Two rifampicin-susceptible subpopulations have distinct growth and cell state properties. (A) Subcategorization of susceptible cell populations. Susceptible cell classification was refined by introducing two subcategories of nonelongating susceptible cells: (i) dead cells that did not divide after the application of drug and (ii) zombie cells, which divided into two nonelongating cells after the start of rifampicin treatment. (B) Scatter plot of age (age_ts) and length (length_ts) at the start of drug treatment and drug treatment outcome. The histogram bin size is identical to Fig. 2B. The difference in length_ts was significant for two pairs: live–dead (P < 0.0001), and dead–zombie (P < 0.0001). The difference in birth time relative to the start of drug treatment was significant for all three pairs: live–dead (P < 0.001), live–zombie (P < 0.0005), and dead–zombie (P < 0.0001). (C) Distribution of cell cycle stages (B prereplication, early C replication, late C replication, D postreplication, and E predivision replication) at the start of drug treatment. Refined drug-susceptible cell categorization demonstrates that compared with the drug-tolerant population, the dead cell population was skewed toward early cell cycle stages (P < 0.0005), whereas the zombie population was skewed toward late cell cycle stages (P < 0.001).

Fig. 4.

Using phenotypic characteristics to predict rifampicin (rif) treatment outcome. (A) Partial least-squares regression coefficients (coef) of cellular parameters.
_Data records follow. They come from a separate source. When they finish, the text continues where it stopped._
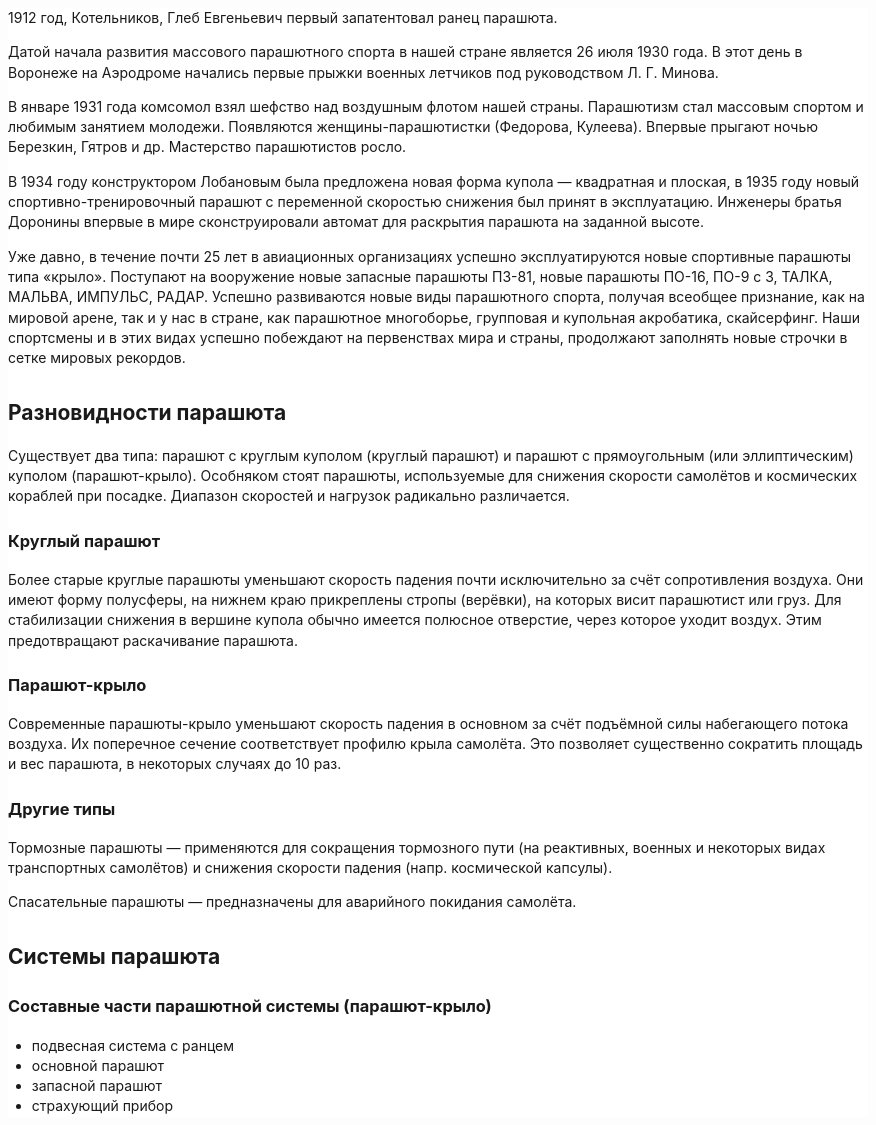 1912 год, Котельников, Глеб Евгеньевич первый запатентовал ранец парашюта.

Датой начала развития массового парашютного спорта в нашей стране является 26 июля 1930 года. В этот день в Воронеже на Аэродроме начались первые прыжки военных летчиков под руководством Л. Г. Минова.

В январе 1931 года комсомол взял шефство над воздушным флотом нашей страны. Парашютизм стал массовым спортом и любимым занятием молодежи. Появляются женщины-парашютистки (Федорова, Кулеева). Впервые прыгают ночью Березкин, Гятров и др. Мастерство парашютистов росло.

В 1934 году конструктором Лобановым была предложена новая форма купола — квадратная и плоская, в 1935 году новый спортивно-тренировочный парашют с переменной скоростью снижения был принят в эксплуатацию. Инженеры братья Доронины впервые в мире сконструировали автомат для раскрытия парашюта на заданной высоте.

Уже давно, в течение почти 25 лет в авиационных организациях успешно эксплуатируются новые спортивные парашюты типа «крыло». Поступают на вооружение новые запасные парашюты ПЗ-81, новые парашюты ПО-16, ПО-9 с 3, ТАЛКА, МАЛЬВА, ИМПУЛЬС, РАДАР. Успешно развиваются новые виды парашютного спорта, получая всеобщее признание, как на мировой арене, так и у нас в стране, как парашютное многоборье, групповая и купольная акробатика, скайсерфинг. Наши спортсмены и в этих видах успешно побеждают на первенствах мира и страны, продолжают заполнять новые строчки в сетке мировых рекордов.

## Разновидности парашюта

Существует два типа: парашют с круглым куполом (круглый парашют) и парашют с прямоугольным (или эллиптическим) куполом (парашют-крыло). Особняком стоят парашюты, используемые для снижения скорости самолётов и космических кораблей при посадке. Диапазон скоростей и нагрузок радикально различается.

### Круглый парашют

Более старые круглые парашюты уменьшают скорость падения почти исключительно за счёт сопротивления воздуха. Они имеют форму полусферы, на нижнем краю прикреплены стропы (верёвки), на которых висит парашютист или груз. Для стабилизации снижения в вершине купола обычно имеется полюсное отверстие, через которое уходит воздух. Этим предотвращают раскачивание парашюта.

### Парашют-крыло

Современные парашюты-крыло уменьшают скорость падения в основном за счёт подъёмной силы набегающего потока воздуха. Их поперечное сечение соответствует профилю крыла самолёта. Это позволяет существенно сократить площадь и вес парашюта, в некоторых случаях до 10 раз.

### Другие типы

Тормозные парашюты — применяются для сокращения тормозного пути (на реактивных, военных и некоторых видах транспортных самолётов) и снижения скорости падения (напр. космической капсулы).

Спасательные парашюты — предназначены для аварийного покидания самолёта.

## Системы парашюта

### Составные части парашютной системы (парашют-крыло)

* подвесная система с ранцем
* основной парашют
* запасной парашют
* страхующий прибор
The correlations are shown between rifampicin treatment outcome and the phenotypic M. smegmatis characteristics that served as outcome predictor variables. The y axis represents relative correlation strength (maximum 1.0). Positive values represent covariable relationships between the input–output variable pair, whereas negative values represent negative correlation. SEs displayed as error bars at the end of each column were calculated with jack-knifing. Arrows at the bottom represent the most important contributions to each of the treatment outcomes; arrow direction represents positive (up) and negative (down) correlations. (B) PLSR loading plot of cellular parameters. The loading plot demonstrates the relative influence of predictor values on drug treatment outcome, i.e., how well x variables correlate with y, and how responses vary in relation to each other. The low contribution values are 1, B cycle state; 2, elongation rate immediately before treatment start (growth_inst, µm/h); 3, pole age 2 (young accelerator); 4, C cycle duration (h); 5, drug concentration (µg/mL); 6, average growth rate (growth_tot, µm/h); 7, late C cycle state; and 8, E cycle state. (C) Flowchart of phenotype selection rules for predicting rifampicin treatment outcome. The categorization process consisted of splitting the bulk population into accelerators and alternators and then defining zombie and dead cells by using cell length and age thresholds derived from the main dataset. At each sequential step, cells that met the predefined selection criteria were assigned to a particular drug treatment classification: zombie, dead, and, finally, live. Drug tolerance response was then determined for cells in a separate test set. Sixty-percent of the cells in a test set were correctly identified as either live, dead, or zombie, compared to 37% when using random selection.